42Crunch for FastAPI

middleBrick is a self-service API security scanner that operates as a black-box tool against FastAPI services. Submit a public URL to receive a risk score from A to F within under a minute, with prioritized findings mapped to the OWASP API Top 10 (2023). The scanner uses only read-only methods (GET and HEAD) and text-only POST for LLM probes, requiring no agents, SDKs, or code access. For FastAPI applications, it follows standard routes and respects OpenAPI specifications to discover endpoints, including those generated dynamically by FastAPI route decorators.

middleBrick parses OpenAPI 3.0, 3.1, and Swagger 2.0 documents for FastAPI services, resolving recursive $ref definitions to build a complete interface model. It cross-references the spec against runtime behavior to identify mismatches such as undefined security schemes, sensitive fields exposed in responses, deprecated operations, and missing pagination. This approach helps surface deviations between documented and actual behavior without requiring access to application code or infrastructure internals.

Authenticated scanning is supported at the Starter tier and above for FastAPI APIs that require identity verification. The scanner supports Bearer tokens, API keys, Basic auth, and Cookie-based sessions, enforcing a domain verification gate to ensure only domain owners can scan with credentials. When credentials are provided, the scanner forwards only a strict header allowlist that includes Authorization, X-API-Key, Cookie, and X-Custom-* headers, avoiding unnecessary exposure of sensitive context.

middleBrick maps findings to three specific frameworks: PCI-DSS 4.0, SOC 2 Type II, and OWASP API Top 10 (2023). For these frameworks, the scanner validates controls and covers requirements of each through its detection logic. For other regulations and standards, the tool aligns with security controls described in or supports audit evidence for review, without claiming certification or guaranteed compliance with any external regime.

The scanner does not perform active SQL injection or command injection testing, as those require intrusive payloads outside its design scope. It does not detect business logic vulnerabilities that depend on domain-specific workflows, nor does it perform blind SSRF testing using out-of-band infrastructure. The tool does not replace a human pentester for high-stakes audits and is intended to complement broader security programs rather than serve as a standalone audit solution.

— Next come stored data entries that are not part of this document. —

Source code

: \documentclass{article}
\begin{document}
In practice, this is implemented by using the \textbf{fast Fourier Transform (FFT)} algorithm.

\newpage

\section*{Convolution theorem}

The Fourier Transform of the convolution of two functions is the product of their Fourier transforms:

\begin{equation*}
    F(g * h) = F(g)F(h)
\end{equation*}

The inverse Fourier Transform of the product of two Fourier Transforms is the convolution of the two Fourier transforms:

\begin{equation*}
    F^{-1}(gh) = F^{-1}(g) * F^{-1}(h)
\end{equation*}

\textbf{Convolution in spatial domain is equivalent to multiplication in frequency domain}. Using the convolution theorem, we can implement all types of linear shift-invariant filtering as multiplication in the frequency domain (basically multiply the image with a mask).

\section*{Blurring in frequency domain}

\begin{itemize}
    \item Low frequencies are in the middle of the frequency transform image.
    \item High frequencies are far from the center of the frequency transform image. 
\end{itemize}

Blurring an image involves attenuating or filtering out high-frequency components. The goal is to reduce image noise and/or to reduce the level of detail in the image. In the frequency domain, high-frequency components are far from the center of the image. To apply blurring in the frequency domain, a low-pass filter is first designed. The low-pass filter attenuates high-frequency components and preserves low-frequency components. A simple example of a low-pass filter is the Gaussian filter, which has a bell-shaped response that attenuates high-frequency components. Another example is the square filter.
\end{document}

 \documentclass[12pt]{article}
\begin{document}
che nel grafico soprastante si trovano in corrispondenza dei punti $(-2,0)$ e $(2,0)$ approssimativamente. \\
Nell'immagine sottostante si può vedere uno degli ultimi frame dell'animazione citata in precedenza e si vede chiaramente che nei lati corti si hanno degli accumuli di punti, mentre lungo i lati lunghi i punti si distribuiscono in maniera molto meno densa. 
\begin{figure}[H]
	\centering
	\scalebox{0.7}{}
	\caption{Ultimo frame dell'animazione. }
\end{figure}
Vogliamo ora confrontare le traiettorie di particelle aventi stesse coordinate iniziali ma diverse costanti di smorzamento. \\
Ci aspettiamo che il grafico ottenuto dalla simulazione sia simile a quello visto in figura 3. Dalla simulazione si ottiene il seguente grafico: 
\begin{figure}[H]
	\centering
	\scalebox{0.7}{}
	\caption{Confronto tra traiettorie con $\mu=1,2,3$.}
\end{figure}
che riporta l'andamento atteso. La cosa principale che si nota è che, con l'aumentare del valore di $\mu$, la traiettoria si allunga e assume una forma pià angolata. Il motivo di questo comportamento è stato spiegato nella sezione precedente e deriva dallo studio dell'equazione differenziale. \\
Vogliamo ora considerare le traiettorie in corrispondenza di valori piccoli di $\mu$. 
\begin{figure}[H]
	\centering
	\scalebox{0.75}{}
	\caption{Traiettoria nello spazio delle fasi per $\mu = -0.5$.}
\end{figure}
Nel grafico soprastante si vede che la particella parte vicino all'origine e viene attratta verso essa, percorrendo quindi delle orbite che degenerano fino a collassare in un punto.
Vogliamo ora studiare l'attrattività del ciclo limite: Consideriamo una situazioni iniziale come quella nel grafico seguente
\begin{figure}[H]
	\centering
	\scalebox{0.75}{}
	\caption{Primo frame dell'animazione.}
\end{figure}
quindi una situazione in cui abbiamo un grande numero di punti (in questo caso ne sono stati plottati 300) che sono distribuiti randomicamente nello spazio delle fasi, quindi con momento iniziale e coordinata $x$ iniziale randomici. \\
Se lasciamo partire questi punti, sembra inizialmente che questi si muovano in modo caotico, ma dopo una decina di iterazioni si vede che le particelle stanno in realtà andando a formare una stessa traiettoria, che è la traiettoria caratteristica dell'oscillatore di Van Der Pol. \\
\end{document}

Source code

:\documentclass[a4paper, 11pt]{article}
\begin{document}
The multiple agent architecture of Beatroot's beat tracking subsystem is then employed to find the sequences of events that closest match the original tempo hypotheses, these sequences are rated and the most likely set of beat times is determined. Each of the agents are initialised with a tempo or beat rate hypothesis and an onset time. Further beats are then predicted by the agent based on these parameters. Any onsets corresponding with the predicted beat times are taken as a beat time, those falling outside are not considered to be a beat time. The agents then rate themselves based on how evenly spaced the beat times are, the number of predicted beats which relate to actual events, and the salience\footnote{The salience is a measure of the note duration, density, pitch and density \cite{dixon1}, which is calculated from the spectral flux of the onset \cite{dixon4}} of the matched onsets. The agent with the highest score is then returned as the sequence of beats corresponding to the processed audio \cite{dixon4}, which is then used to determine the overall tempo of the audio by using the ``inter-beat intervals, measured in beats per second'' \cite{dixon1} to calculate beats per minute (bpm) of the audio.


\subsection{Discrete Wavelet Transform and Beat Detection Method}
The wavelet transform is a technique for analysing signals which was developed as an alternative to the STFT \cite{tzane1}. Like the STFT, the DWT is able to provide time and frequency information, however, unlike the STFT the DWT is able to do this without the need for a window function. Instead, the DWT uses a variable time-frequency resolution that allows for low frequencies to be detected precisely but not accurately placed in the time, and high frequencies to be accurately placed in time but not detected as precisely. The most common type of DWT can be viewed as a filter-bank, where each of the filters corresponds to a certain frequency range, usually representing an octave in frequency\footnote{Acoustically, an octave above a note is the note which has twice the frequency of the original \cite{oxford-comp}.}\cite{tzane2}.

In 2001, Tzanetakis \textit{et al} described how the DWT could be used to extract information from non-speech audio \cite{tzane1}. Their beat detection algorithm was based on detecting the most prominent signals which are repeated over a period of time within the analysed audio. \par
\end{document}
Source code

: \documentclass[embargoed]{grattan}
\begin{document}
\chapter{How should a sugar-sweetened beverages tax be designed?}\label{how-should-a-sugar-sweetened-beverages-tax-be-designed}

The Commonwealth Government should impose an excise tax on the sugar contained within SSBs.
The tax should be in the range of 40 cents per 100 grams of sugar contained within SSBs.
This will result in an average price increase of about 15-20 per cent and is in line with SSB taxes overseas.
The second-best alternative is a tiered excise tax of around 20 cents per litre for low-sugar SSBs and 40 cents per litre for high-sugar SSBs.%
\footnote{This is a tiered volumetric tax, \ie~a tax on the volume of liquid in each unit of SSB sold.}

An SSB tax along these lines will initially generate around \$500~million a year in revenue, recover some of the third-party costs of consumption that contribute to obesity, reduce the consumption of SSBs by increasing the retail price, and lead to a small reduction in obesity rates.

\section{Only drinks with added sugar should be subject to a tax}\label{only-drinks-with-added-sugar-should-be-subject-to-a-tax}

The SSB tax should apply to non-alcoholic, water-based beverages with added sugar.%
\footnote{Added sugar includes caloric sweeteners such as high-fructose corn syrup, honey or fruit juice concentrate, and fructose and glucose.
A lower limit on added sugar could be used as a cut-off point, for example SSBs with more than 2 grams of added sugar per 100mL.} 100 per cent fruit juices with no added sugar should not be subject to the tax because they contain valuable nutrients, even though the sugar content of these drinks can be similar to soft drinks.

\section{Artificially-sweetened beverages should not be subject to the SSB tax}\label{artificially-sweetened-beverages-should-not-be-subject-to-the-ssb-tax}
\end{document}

Results are delivered through the Web Dashboard, where scans can be reviewed, tracked over time, and exported as branded compliance PDFs. The CLI supports on-demand execution with JSON or text output via middlebrick scan <url>, and the GitHub Action can enforce CI/CD gates by failing builds when scores drop below a defined threshold. For each finding, the platform provides remediation guidance to help developers understand and address the underlying issue.